金久中で熱弁をふるう林真理子さん
奄美市名瀬の金久中学校(向美芳校長、329人)で23日、NNHK大河ドラマ「西郷どん」の原作者で作家の林真理子さんら著名文化人が授業を行う「エンジン01(ゼロワン)文化戦略会議によるボランティア出張授業」が同校の各教室で行われた。この日は林さんに加え、作曲家・三枝成彰さん、アーティスト・河口洋一郎さん、社会学者・古市憲寿さんの4人が授業を開講。全校生徒は四つのグループにわかれ、各講師の専門分野に耳を傾けた。
エンジン01は、新しい日本文化の創造を目的に著名文化人の有志が結成。出張授業は、地方の公立学校に学ぶ子どもたちに豊かな教養をと、そのメンバーでつくる「同教育委員会」(林真理子委員長)が実施した。

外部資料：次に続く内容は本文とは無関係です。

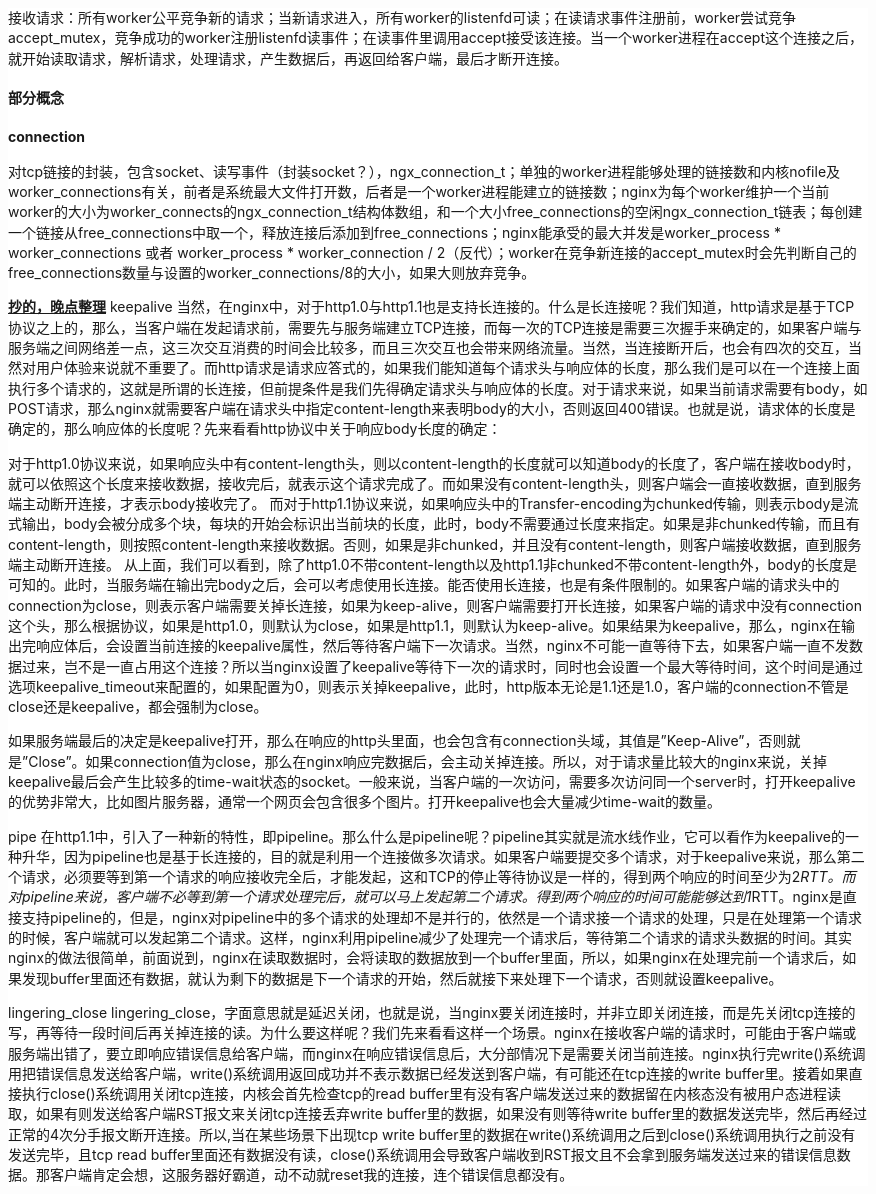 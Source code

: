 接收请求：所有worker公平竞争新的请求；当新请求进入，所有worker的listenfd可读；在读请求事件注册前，worker尝试竞争accept_mutex，竞争成功的worker注册listenfd读事件；在读事件里调用accept接受该连接。当一个worker进程在accept这个连接之后，就开始读取请求，解析请求，处理请求，产生数据后，再返回给客户端，最后才断开连接。


#### 部分概念

**connection**

对tcp链接的封装，包含socket、读写事件（封装socket？），ngx_connection_t；单独的worker进程能够处理的链接数和内核nofile及worker_connections有关，前者是系统最大文件打开数，后者是一个worker进程能建立的链接数；nginx为每个worker维护一个当前worker的大小为worker_connects的ngx_connection_t结构体数组，和一个大小free_connections的空闲ngx_connection_t链表；每创建一个链接从free_connections中取一个，释放连接后添加到free_connections；nginx能承受的最大并发是worker_process * worker_connections 或者 worker_process * worker_connection / 2（反代）；worker在竞争新连接的accept_mutex时会先判断自己的free_connections数量与设置的worker_connections/8的大小，如果大则放弃竞争。

[**抄的，晚点整理**](https://tengine.taobao.org/book/chapter_02.html#keepalive)
keepalive
当然，在nginx中，对于http1.0与http1.1也是支持长连接的。什么是长连接呢？我们知道，http请求是基于TCP协议之上的，那么，当客户端在发起请求前，需要先与服务端建立TCP连接，而每一次的TCP连接是需要三次握手来确定的，如果客户端与服务端之间网络差一点，这三次交互消费的时间会比较多，而且三次交互也会带来网络流量。当然，当连接断开后，也会有四次的交互，当然对用户体验来说就不重要了。而http请求是请求应答式的，如果我们能知道每个请求头与响应体的长度，那么我们是可以在一个连接上面执行多个请求的，这就是所谓的长连接，但前提条件是我们先得确定请求头与响应体的长度。对于请求来说，如果当前请求需要有body，如POST请求，那么nginx就需要客户端在请求头中指定content-length来表明body的大小，否则返回400错误。也就是说，请求体的长度是确定的，那么响应体的长度呢？先来看看http协议中关于响应body长度的确定：

对于http1.0协议来说，如果响应头中有content-length头，则以content-length的长度就可以知道body的长度了，客户端在接收body时，就可以依照这个长度来接收数据，接收完后，就表示这个请求完成了。而如果没有content-length头，则客户端会一直接收数据，直到服务端主动断开连接，才表示body接收完了。
而对于http1.1协议来说，如果响应头中的Transfer-encoding为chunked传输，则表示body是流式输出，body会被分成多个块，每块的开始会标识出当前块的长度，此时，body不需要通过长度来指定。如果是非chunked传输，而且有content-length，则按照content-length来接收数据。否则，如果是非chunked，并且没有content-length，则客户端接收数据，直到服务端主动断开连接。
从上面，我们可以看到，除了http1.0不带content-length以及http1.1非chunked不带content-length外，body的长度是可知的。此时，当服务端在输出完body之后，会可以考虑使用长连接。能否使用长连接，也是有条件限制的。如果客户端的请求头中的connection为close，则表示客户端需要关掉长连接，如果为keep-alive，则客户端需要打开长连接，如果客户端的请求中没有connection这个头，那么根据协议，如果是http1.0，则默认为close，如果是http1.1，则默认为keep-alive。如果结果为keepalive，那么，nginx在输出完响应体后，会设置当前连接的keepalive属性，然后等待客户端下一次请求。当然，nginx不可能一直等待下去，如果客户端一直不发数据过来，岂不是一直占用这个连接？所以当nginx设置了keepalive等待下一次的请求时，同时也会设置一个最大等待时间，这个时间是通过选项keepalive_timeout来配置的，如果配置为0，则表示关掉keepalive，此时，http版本无论是1.1还是1.0，客户端的connection不管是close还是keepalive，都会强制为close。

如果服务端最后的决定是keepalive打开，那么在响应的http头里面，也会包含有connection头域，其值是”Keep-Alive”，否则就是”Close”。如果connection值为close，那么在nginx响应完数据后，会主动关掉连接。所以，对于请求量比较大的nginx来说，关掉keepalive最后会产生比较多的time-wait状态的socket。一般来说，当客户端的一次访问，需要多次访问同一个server时，打开keepalive的优势非常大，比如图片服务器，通常一个网页会包含很多个图片。打开keepalive也会大量减少time-wait的数量。

pipe
在http1.1中，引入了一种新的特性，即pipeline。那么什么是pipeline呢？pipeline其实就是流水线作业，它可以看作为keepalive的一种升华，因为pipeline也是基于长连接的，目的就是利用一个连接做多次请求。如果客户端要提交多个请求，对于keepalive来说，那么第二个请求，必须要等到第一个请求的响应接收完全后，才能发起，这和TCP的停止等待协议是一样的，得到两个响应的时间至少为2*RTT。而对pipeline来说，客户端不必等到第一个请求处理完后，就可以马上发起第二个请求。得到两个响应的时间可能能够达到1*RTT。nginx是直接支持pipeline的，但是，nginx对pipeline中的多个请求的处理却不是并行的，依然是一个请求接一个请求的处理，只是在处理第一个请求的时候，客户端就可以发起第二个请求。这样，nginx利用pipeline减少了处理完一个请求后，等待第二个请求的请求头数据的时间。其实nginx的做法很简单，前面说到，nginx在读取数据时，会将读取的数据放到一个buffer里面，所以，如果nginx在处理完前一个请求后，如果发现buffer里面还有数据，就认为剩下的数据是下一个请求的开始，然后就接下来处理下一个请求，否则就设置keepalive。

lingering_close
lingering_close，字面意思就是延迟关闭，也就是说，当nginx要关闭连接时，并非立即关闭连接，而是先关闭tcp连接的写，再等待一段时间后再关掉连接的读。为什么要这样呢？我们先来看看这样一个场景。nginx在接收客户端的请求时，可能由于客户端或服务端出错了，要立即响应错误信息给客户端，而nginx在响应错误信息后，大分部情况下是需要关闭当前连接。nginx执行完write()系统调用把错误信息发送给客户端，write()系统调用返回成功并不表示数据已经发送到客户端，有可能还在tcp连接的write buffer里。接着如果直接执行close()系统调用关闭tcp连接，内核会首先检查tcp的read buffer里有没有客户端发送过来的数据留在内核态没有被用户态进程读取，如果有则发送给客户端RST报文来关闭tcp连接丢弃write buffer里的数据，如果没有则等待write buffer里的数据发送完毕，然后再经过正常的4次分手报文断开连接。所以,当在某些场景下出现tcp write buffer里的数据在write()系统调用之后到close()系统调用执行之前没有发送完毕，且tcp read buffer里面还有数据没有读，close()系统调用会导致客户端收到RST报文且不会拿到服务端发送过来的错误信息数据。那客户端肯定会想，这服务器好霸道，动不动就reset我的连接，连个错误信息都没有。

授業では、各講師とも個性豊かな授業を展開し、生徒の心もわしづかみ。三枝さんは、自らピアノを弾きながら、オペラの魅力を熱弁。河口さんは、伝統工芸品とハイテクCG技術でつくる「宇宙クラゲ」で、感性豊かな創造の世界へダイブした。
古市さんは、生徒が書いた百年の人生設計を基にアドバイス。各講師ともに、生徒と対話を重ねながら、熱心に教鞭を執った。
林さんの授業では、大河ドラマの主題歌を歌う里アンナさんをゲストに迎え幕開け。著書・西郷どんについて「西郷は奄美で変わった。その西郷と愛加那の3年間を描きたかった」と見所を紹介。授業は拍手や笑いを交え話は進んだ。
話題は、島津斉彬や大河ドラマ裏話、自身の作家生活についてなど言葉巧みに変幻自在にトーク。幕府の圧政・黒砂糖地獄に悩みもがく西郷の心情に触れ「西郷だけでなく、私(小説)にとっても奄美は大きな転機だった」と物語を巡るポイントなども披露した。
林さんの授業を受けた3年2組・奥田大智くんは「人生の教訓としてもとても面白かった。地方の劣等感を乗り越えた先生の話とかはぜひ今後に役立てたい」と喜んだ。